Records for processing:
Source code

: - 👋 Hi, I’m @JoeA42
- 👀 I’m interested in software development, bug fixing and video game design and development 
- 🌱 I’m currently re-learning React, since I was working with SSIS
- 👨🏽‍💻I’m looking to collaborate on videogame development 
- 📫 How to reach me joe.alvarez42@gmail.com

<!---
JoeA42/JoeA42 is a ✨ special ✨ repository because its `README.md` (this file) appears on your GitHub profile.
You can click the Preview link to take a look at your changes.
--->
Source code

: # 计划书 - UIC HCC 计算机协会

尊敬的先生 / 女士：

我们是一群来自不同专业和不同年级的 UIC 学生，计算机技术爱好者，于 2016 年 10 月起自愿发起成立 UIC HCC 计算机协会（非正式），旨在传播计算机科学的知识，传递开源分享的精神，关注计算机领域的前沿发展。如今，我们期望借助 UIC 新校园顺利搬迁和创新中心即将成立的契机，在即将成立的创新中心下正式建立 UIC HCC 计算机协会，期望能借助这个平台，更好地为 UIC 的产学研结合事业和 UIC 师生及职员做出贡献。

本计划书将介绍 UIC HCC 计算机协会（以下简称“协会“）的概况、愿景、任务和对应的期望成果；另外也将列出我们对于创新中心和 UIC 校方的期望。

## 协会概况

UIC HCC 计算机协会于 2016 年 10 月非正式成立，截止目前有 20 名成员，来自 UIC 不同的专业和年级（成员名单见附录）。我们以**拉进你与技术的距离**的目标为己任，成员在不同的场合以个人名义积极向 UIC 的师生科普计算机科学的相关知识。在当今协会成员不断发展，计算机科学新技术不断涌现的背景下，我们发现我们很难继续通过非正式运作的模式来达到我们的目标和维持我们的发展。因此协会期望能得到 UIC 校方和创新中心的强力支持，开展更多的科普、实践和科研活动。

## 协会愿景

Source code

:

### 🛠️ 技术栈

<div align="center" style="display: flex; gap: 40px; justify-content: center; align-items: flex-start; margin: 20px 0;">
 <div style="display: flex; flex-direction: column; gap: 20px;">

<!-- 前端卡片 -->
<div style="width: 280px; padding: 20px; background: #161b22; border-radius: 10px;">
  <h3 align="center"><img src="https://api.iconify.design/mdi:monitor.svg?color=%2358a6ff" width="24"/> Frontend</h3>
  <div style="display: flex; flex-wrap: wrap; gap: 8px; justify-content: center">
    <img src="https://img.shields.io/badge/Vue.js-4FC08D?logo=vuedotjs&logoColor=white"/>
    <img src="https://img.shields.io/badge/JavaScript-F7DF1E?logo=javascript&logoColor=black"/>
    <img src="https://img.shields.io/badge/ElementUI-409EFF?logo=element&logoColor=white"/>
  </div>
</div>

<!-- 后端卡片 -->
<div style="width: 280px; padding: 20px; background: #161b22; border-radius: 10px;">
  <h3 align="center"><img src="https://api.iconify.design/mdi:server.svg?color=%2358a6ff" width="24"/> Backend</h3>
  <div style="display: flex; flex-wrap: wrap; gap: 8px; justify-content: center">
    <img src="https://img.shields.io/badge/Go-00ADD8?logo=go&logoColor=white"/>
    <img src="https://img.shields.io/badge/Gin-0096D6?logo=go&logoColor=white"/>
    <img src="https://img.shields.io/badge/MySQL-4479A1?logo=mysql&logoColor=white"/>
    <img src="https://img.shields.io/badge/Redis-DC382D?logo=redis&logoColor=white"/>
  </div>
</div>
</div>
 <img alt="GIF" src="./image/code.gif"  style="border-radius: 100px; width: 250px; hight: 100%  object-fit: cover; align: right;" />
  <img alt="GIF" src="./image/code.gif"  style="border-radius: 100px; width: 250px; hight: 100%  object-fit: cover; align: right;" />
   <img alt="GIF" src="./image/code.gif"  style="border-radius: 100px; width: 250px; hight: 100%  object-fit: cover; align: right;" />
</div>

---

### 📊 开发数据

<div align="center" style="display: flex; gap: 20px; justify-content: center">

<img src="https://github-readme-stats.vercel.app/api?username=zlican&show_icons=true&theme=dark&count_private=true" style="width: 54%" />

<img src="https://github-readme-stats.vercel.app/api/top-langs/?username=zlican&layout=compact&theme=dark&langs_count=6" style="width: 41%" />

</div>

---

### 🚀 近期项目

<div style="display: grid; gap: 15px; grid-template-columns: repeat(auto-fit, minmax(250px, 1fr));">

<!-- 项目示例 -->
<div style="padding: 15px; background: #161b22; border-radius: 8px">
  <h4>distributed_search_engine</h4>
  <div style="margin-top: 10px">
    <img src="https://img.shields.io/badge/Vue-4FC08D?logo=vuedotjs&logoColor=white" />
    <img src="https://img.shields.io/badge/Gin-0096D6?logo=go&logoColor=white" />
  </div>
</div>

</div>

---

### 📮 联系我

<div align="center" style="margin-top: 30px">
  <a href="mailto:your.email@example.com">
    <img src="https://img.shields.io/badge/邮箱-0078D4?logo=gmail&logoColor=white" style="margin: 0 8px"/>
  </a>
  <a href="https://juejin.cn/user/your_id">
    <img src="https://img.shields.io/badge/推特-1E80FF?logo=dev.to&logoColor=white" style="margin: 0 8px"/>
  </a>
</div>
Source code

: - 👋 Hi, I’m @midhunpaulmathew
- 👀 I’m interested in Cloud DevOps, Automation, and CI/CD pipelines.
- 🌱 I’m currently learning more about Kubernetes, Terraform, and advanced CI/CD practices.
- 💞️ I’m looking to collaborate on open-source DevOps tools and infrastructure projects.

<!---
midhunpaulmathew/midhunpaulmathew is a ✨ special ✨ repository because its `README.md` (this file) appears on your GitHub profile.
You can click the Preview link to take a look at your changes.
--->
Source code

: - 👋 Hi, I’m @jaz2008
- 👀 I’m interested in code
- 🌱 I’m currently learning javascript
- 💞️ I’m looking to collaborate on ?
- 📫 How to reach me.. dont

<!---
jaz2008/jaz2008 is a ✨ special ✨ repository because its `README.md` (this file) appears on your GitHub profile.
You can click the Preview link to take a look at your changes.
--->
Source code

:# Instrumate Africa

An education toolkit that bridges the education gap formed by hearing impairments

Description of the task:
Among the lines above, find those carrying the word "learning" and copy them out.

Reply to the task:
- 🌱 I’m currently re-learning React, since I was working with SSIS
- 🌱 I’m currently learning more about Kubernetes, Terraform, and advanced CI/CD practices.
- 🌱 I’m currently learning javascript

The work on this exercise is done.